Jorge Cortez at La Margarita in San Antonio remembers when his family made this Mexican beef and chile stew with big chunks of meat. The ingredients are nearly the same as in chili. “But we never called it chile con carne, we called it carne con chile,” he says with a laugh.

Makes 4 cups 
 
1/4 c. vegetable oil 
1 lb. 2-inch by 1/4-inch sirloin strips 
1/2 c. chopped onions 
3 garlic cloves, minced 
1 tsp. all-purpose flour 
1 tsp. ground cumin 
2 bay leaves 
1 tsp. ground black pepper 
1 tsp. salt 
2 ancho chile pods, stems removed 
 
Heat the oil in a large skillet or Dutch oven and brown the meat well, 5 to 10 minutes, until any water evaporates.
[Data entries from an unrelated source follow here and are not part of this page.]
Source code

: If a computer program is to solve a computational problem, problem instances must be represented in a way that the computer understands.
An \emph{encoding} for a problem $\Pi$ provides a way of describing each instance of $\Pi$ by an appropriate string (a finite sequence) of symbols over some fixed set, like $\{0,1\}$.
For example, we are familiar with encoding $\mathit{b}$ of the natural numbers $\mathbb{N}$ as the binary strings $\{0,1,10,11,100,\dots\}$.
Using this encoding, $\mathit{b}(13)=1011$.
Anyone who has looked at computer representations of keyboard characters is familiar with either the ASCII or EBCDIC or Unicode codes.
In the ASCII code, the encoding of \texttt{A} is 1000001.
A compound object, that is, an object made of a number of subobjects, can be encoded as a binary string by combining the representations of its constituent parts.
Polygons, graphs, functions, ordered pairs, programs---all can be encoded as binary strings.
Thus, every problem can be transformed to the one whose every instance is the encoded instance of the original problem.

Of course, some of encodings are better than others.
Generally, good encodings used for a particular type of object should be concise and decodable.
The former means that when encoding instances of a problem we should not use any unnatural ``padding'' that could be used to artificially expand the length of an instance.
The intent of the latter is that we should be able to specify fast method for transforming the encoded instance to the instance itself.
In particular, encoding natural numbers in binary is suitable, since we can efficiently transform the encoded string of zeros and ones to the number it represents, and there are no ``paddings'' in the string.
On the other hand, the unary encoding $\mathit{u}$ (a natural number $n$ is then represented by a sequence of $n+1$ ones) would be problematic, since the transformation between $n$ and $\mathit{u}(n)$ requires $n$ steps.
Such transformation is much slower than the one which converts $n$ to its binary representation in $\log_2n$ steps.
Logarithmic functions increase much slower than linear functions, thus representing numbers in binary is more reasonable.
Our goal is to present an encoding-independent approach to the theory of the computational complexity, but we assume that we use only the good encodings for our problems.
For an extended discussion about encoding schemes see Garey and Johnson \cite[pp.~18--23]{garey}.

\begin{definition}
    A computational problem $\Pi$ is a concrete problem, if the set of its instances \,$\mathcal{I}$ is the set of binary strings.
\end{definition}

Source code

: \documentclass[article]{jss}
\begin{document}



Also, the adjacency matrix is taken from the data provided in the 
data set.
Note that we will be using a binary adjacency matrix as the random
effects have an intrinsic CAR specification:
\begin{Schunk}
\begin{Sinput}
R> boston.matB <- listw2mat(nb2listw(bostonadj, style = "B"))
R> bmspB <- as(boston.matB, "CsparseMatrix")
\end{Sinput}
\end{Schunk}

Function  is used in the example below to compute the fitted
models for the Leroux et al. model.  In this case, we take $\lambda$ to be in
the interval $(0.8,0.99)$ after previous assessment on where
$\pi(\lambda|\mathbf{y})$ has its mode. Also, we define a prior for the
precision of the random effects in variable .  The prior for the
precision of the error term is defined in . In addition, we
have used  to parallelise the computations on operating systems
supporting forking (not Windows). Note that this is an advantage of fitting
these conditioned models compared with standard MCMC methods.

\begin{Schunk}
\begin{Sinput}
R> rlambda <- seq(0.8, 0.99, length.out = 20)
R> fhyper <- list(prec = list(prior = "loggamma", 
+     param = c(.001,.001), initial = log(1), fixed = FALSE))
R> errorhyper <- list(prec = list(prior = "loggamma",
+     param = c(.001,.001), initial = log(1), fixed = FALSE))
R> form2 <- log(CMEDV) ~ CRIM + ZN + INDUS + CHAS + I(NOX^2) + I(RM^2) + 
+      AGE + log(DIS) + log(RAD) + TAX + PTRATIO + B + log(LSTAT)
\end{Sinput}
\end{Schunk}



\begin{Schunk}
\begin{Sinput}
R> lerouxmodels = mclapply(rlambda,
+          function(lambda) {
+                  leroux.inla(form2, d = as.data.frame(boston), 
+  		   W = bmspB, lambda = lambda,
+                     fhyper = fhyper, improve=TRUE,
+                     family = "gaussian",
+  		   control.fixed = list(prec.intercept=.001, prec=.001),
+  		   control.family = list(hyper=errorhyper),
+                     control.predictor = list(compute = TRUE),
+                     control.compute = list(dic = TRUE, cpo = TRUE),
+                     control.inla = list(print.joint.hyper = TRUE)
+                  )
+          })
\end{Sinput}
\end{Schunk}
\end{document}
Add the onions and cook until wilted, about 5 minutes. Add the garlic, flour, cumin, bay leaves, black pepper, and salt. Stir constantly for about 2 minutes or until the flour is browned. Add 2 c. water and the ancho pods. Cover and simmer for 20 minutes. Continue cooking, stirring, and adding more water until the ancho dissolves completely and the meat is tender. Remove any large pieces of ancho skin. Serve in a bowl with tortilla chips or as a sauce over enchiladas or tamales.